A $25 Million Francis Bacon ‘Screaming Pope,’ Seen in Public Only Once, Is Hitting the Block at Sotheby’s

The painting is from the collection of Richard E. Lang and Jane Lang Davis, heading to Sotheby’s New York in May.

Francis Bacon, Study for a Head (1952). Courtesy of Sotheby’s.

A landmark painting by Francis Bacon, shown in public only once, is hitting the auction block this spring with an estimate of $20 million to $30 million.

Today, Sotheby’s announced that the painting, Study for a Head (1952), from the artist’s renowned  “Screaming Pope” series will lead its sale of works from the esteemed collection of Seattle philanthropists Richard E. Lang and Jane Lang Davis. The works will be spread across the New York auction house’s Impressionist and Modern evening sale on May 14 and iran contemporary sale on May 17.

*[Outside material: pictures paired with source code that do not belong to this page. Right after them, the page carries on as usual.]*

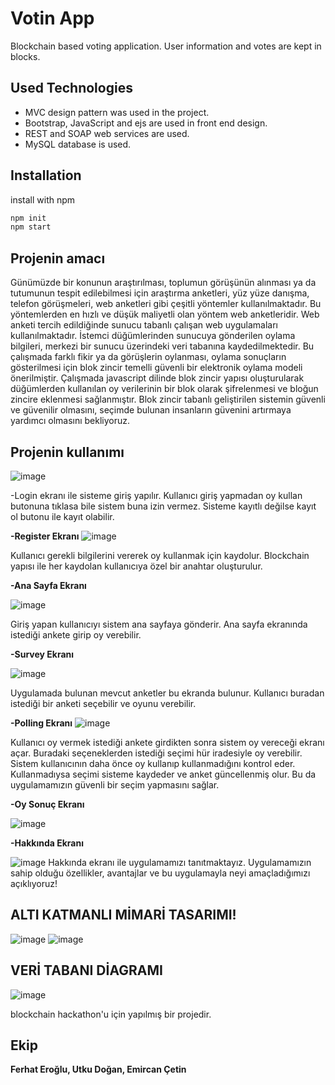 # Votin App

Blockchain based voting application. User information and votes are kept in blocks.

## Used Technologies

- MVC design pattern was used in the project.
- Bootstrap, JavaScript and ejs are used in front end design.
- REST and SOAP web services are used.
- MySQL database is used.

## Installation

install with npm

```bash
npm init
npm start
```

## Projenin amacı 

Günümüzde bir konunun araştırılması, toplumun görüşünün alınması ya da tutumunun tespit edilebilmesi için araştırma anketleri, yüz yüze danışma, telefon görüşmeleri, web anketleri gibi çeşitli yöntemler kullanılmaktadır. Bu yöntemlerden en hızlı ve düşük maliyetli olan yöntem web anketleridir. Web anketi tercih edildiğinde sunucu tabanlı çalışan web uygulamaları kullanılmaktadır. İstemci düğümlerinden sunucuya gönderilen oylama bilgileri, merkezi bir sunucu üzerindeki veri tabanına kaydedilmektedir. Bu çalışmada farklı fikir ya da görüşlerin oylanması, oylama sonuçların gösterilmesi için blok zincir temelli güvenli bir elektronik oylama modeli önerilmiştir. Çalışmada javascript dilinde blok zincir yapısı oluşturularak düğümlerden kullanılan oy verilerinin bir blok olarak şifrelenmesi ve bloğun zincire eklenmesi sağlanmıştır. Blok zincir tabanlı geliştirilen sistemin güvenli ve güvenilir olmasını, seçimde bulunan insanların güvenini artırmaya yardımcı olmasını bekliyoruz.


## Projenin kullanımı 

![image](https://user-images.githubusercontent.com/59983461/168316737-528951bb-ea3e-4a7c-b5e4-baee1f56c683.png)

-Login ekranı ile sisteme giriş yapılır. Kullanıcı giriş yapmadan oy kullan butonuna tıklasa bile sistem buna izin vermez. Sisteme kayıtlı değilse kayıt ol butonu ile kayıt olabilir. 


**-Register Ekranı**
![image](https://user-images.githubusercontent.com/59983461/168317019-6c4cc9ff-c081-4903-867f-c786e3fbd9b5.png)

Kullanıcı gerekli bilgilerini vererek oy kullanmak için kaydolur. Blockchain yapısı ile her kaydolan kullanıcıya özel bir anahtar oluşturulur.




**-Ana Sayfa Ekranı**

![image](https://user-images.githubusercontent.com/59983461/168317173-dd73cec9-acce-46c7-9176-3242cc649c3a.png)

Giriş yapan kullanıcıyı sistem ana sayfaya gönderir. Ana sayfa ekranında istediği ankete girip oy verebilir. 

**-Survey Ekranı**

![image](https://user-images.githubusercontent.com/59983461/168317305-fa0e4746-58da-4e80-a249-6652f2224f2c.png)

Uygulamada bulunan mevcut anketler bu ekranda bulunur. Kullanıcı buradan istediği bir anketi seçebilir ve oyunu verebilir.


**-Polling Ekranı**
![image](https://user-images.githubusercontent.com/59983461/168317416-de88ca05-5687-4cf0-a127-2a9e99eba29f.png)

Kullanıcı oy vermek istediği ankete girdikten sonra sistem oy vereceği ekranı açar. Buradaki seçeneklerden istediği seçimi hür iradesiyle oy verebilir. Sistem kullanıcının daha önce oy kullanıp kullanmadığını kontrol eder. Kullanmadıysa seçimi sisteme kaydeder ve anket güncellenmiş olur. Bu da uygulamamızın güvenli bir seçim yapmasını sağlar.

**-Oy Sonuç Ekranı**

![image](https://user-images.githubusercontent.com/59983461/168317584-176f83d5-f8ea-4a11-9f4b-90b5deb18901.png)

**-Hakkında Ekranı**

![image](https://user-images.githubusercontent.com/59983461/168317675-657cfee2-76c6-4b57-9834-ea989c516653.png)
Hakkında ekranı ile uygulamamızı tanıtmaktayız. Uygulamamızın sahip olduğu özellikler, avantajlar ve bu uygulamayla neyi amaçladığımızı açıklıyoruz!


## ALTI KATMANLI MİMARİ TASARIMI!

![image](https://user-images.githubusercontent.com/59983461/168317844-91763764-a930-40d0-9430-8e94b235dbad.png)
![image](https://user-images.githubusercontent.com/59983461/168317863-7cf0aef2-349b-4c22-9d3d-35ba42efa90c.png)

## VERİ TABANI DİAGRAMI 

![image](https://user-images.githubusercontent.com/59983461/168317947-9fc0a383-9fea-4834-94e7-2e13a95def9e.png)



blockchain hackathon'u için yapılmış bir projedir. 

## Ekip

**Ferhat Eroğlu,
Utku Doğan, Emircan Çetin**
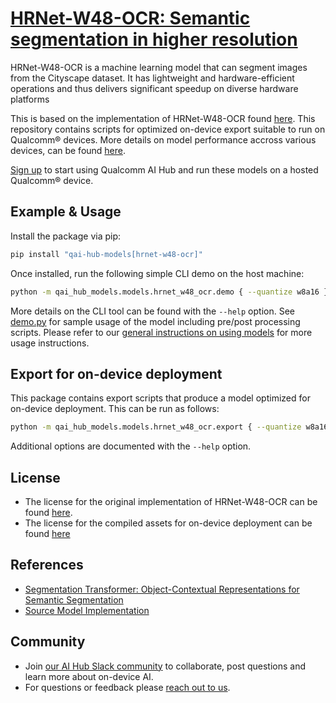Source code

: # [HRNet-W48-OCR: Semantic segmentation in higher resolution](https://aihub.qualcomm.com/models/hrnet_w48_ocr)

HRNet-W48-OCR is a machine learning model that can segment images from the Cityscape dataset. It has lightweight and hardware-efficient operations and thus delivers significant speedup on diverse hardware platforms

This is based on the implementation of HRNet-W48-OCR found [here](https://github.com/HRNet/HRNet-Semantic-Segmentation). This repository contains scripts for optimized on-device
export suitable to run on Qualcomm® devices. More details on model performance
accross various devices, can be found [here](https://aihub.qualcomm.com/models/hrnet_w48_ocr).

[Sign up](https://myaccount.qualcomm.com/signup) to start using Qualcomm AI Hub and run these models on a hosted Qualcomm® device.




## Example & Usage

Install the package via pip:
```bash
pip install "qai-hub-models[hrnet-w48-ocr]"
```


Once installed, run the following simple CLI demo on the host machine:

```bash
python -m qai_hub_models.models.hrnet_w48_ocr.demo { --quantize w8a16 }
```
More details on the CLI tool can be found with the `--help` option. See
[demo.py](demo.py) for sample usage of the model including pre/post processing
scripts. Please refer to our [general instructions on using
models](../../../#getting-started) for more usage instructions.

## Export for on-device deployment

This package contains export scripts that produce a model optimized for
on-device deployment. This can be run as follows:

```bash
python -m qai_hub_models.models.hrnet_w48_ocr.export { --quantize w8a16 }
```
Additional options are documented with the `--help` option.


## License
* The license for the original implementation of HRNet-W48-OCR can be found
  [here](https://github.com/HRNet/HRNet-Semantic-Segmentation/blob/HRNet-OCR/LICENSE).
* The license for the compiled assets for on-device deployment can be found [here](https://qaihub-public-assets.s3.us-west-2.amazonaws.com/qai-hub-models/Qualcomm+AI+Hub+Proprietary+License.pdf)


## References
* [Segmentation Transformer: Object-Contextual Representations for Semantic Segmentation](https://arxiv.org/abs/1909.11065)
* [Source Model Implementation](https://github.com/HRNet/HRNet-Semantic-Segmentation)



## Community
* Join [our AI Hub Slack community](https://aihub.qualcomm.com/community/slack) to collaborate, post questions and learn more about on-device AI.
* For questions or feedback please [reach out to us](mailto:ai-hub-support@qti.qualcomm.com).
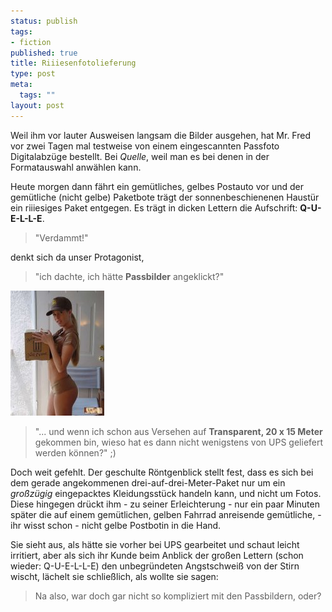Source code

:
 ```yaml
--- 
status: publish
tags: 
- fiction
published: true
title: Riiiesenfotolieferung
type: post
meta: 
  tags: ""
layout: post
---
```

Weil ihm vor lauter Ausweisen langsam die Bilder ausgehen, hat Mr. Fred vor zwei Tagen mal testweise von einem eingescannten Passfoto Digitalabzüge bestellt. Bei <em>Quelle</em>, weil man es bei denen in der Formatauswahl anwählen kann.

Heute morgen dann fährt ein gemütliches, gelbes Postauto vor und der gemütliche (nicht gelbe) Paketbote trägt der sonnenbeschienenen Haustür ein riiiesiges Paket entgegen. Es trägt in dicken Lettern die Aufschrift: <strong>Q-U-E-L-L-E</strong>.

<blockquote>"Verdammt!"</blockquote>denkt sich da unser Protagonist, <blockquote>"ich dachte, ich hätte <strong>Passbilder</strong> angeklickt?"</blockquote>

<img src="/media/wp/usbchickklein.jpg" alt="UPS" class="alignleft border" /><blockquote>"... und wenn ich schon aus Versehen auf <strong>Transparent, 20 x 15 Meter</strong> gekommen bin, wieso hat es dann nicht wenigstens von UPS geliefert werden können?" ;)</blockquote>

Doch weit gefehlt. Der geschulte Röntgenblick stellt fest, dass es sich bei dem gerade angekommenen drei-auf-drei-Meter-Paket nur um ein <em>großzügig</em> eingepacktes Kleidungsstück handeln kann, und nicht um Fotos. Diese hingegen drückt ihm - zu seiner Erleichterung - nur ein paar Minuten später die auf einem gemütlichen, gelben Fahrrad anreisende gemütliche, - ihr wisst schon - nicht gelbe Postbotin in die Hand.

Sie sieht aus, als hätte sie vorher bei UPS gearbeitet und schaut leicht irritiert, aber als sich ihr Kunde beim Anblick der großen Lettern (schon wieder: Q-U-E-L-L-E) den unbegründeten Angstschweiß von der Stirn wischt, lächelt sie schließlich, als wollte sie sagen:

<blockquote>Na also, war doch gar nicht so kompliziert mit den Passbildern, oder?</blockquote>
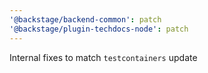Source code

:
 ```yaml
---
'@backstage/backend-common': patch
'@backstage/plugin-techdocs-node': patch
---
```


Internal fixes to match `testcontainers` update
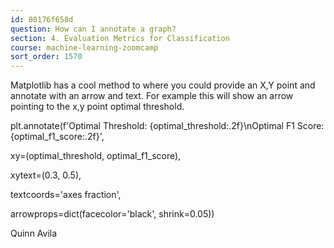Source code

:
 ```yaml
---
id: 80176f658d
question: How can I annotate a graph?
section: 4. Evaluation Metrics for Classification
course: machine-learning-zoomcamp
sort_order: 1570
---
```


Matplotlib has a cool method to  where you could provide an X,Y point and annotate with an arrow and text. For example this will show an arrow pointing to the x,y point optimal threshold.

plt.annotate(f'Optimal Threshold: {optimal_threshold:.2f}\nOptimal F1 Score: {optimal_f1_score:.2f}',

xy=(optimal_threshold, optimal_f1_score),

xytext=(0.3, 0.5),

textcoords='axes fraction',

arrowprops=dict(facecolor='black', shrink=0.05))

Quinn Avila

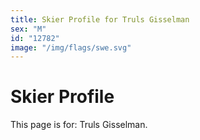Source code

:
 ```yaml
---
title: Skier Profile for Truls Gisselman
sex: "M"
id: "12782"
image: "/img/flags/swe.svg" 
---
```


# Skier Profile

This page is for: Truls Gisselman.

Grégoire Billault, the head of Sotheby’s contemporary art department in New York and a former researcher for the Francis Bacon estate, considers the work the best of the “Screaming Pope” series, and “one of the greatest paintings we have ever offered in my 20 years at Sotheby’s.”

“The painting contains all the elements of the artist’s best-known works from this period—broken pince-nez glasses, a purple mozzetta, and of course the reverberating scream—and draws inspiration from the works of Velázquez, Munch, and Poussin, as well as Bacon’s lifelong exploration of the human condition,” said Billault in a statement. “We greatly look forward to presenting the painting to collectors and admirers of Bacon’s genius around the world this spring.”

Francis Bacon. Photo: via Prezi.

The painting was one of six portraits made by the artist in 1952, and the only one still in private hands. (The other five are split between the Tate Britain and the Yale Center for British Art.) It has only been exhibited publicly once—in a 2006 exhibition at the Sainsbury Centre for Visual Arts, Norwich, which looked at Francis Bacon’s work in the ‘50s.

Originally acquired by critic and Jackson Pollock biographer Bernard H. Friedman in 1952, the painting was purchased by Richard Lang and Jane Lang Davis in the early 1970s, becoming a cornerstone in what is considered to be one of the most important collections of 20th-century art.

Alberto Giacometti,<i>Le Couple</i> (1927). Courtesy of Sotheby's.

Alberto Giacometti, Le Couple (1927). Courtesy of Sotheby’s.

Other pieces from the collection being auctioned off in May include Alberto Giacometti’s 1927 sculpture Le Couple—one of his first ever exhibited—which is expected to go for somewhere between $900,000 and $1.5 million; Willem de Kooning’s painting Woman with Red Hair (1967), estimated at $350,000-$450,000; Morris Louis’s 1962 Stripe painting Number 21 ($400,000-$600,000); and Hans Hofmann’s View from the Balcony from 1964 ($500,000-$700,000).

Fortunately, Bacon’s masterpiece—and others from the Richard Lang and Jane Lang Davis collection—are going on public display before they are sold. Study for a Head will make the rounds at Sotheby’s galleries ahead of the sale, being displayed in Hong Kong through April 2 before traveling to Paris (April 8-9), Los Angeles (April 16-17), and New York, where it will open Sotheby’s newly renovated galleries on May 3.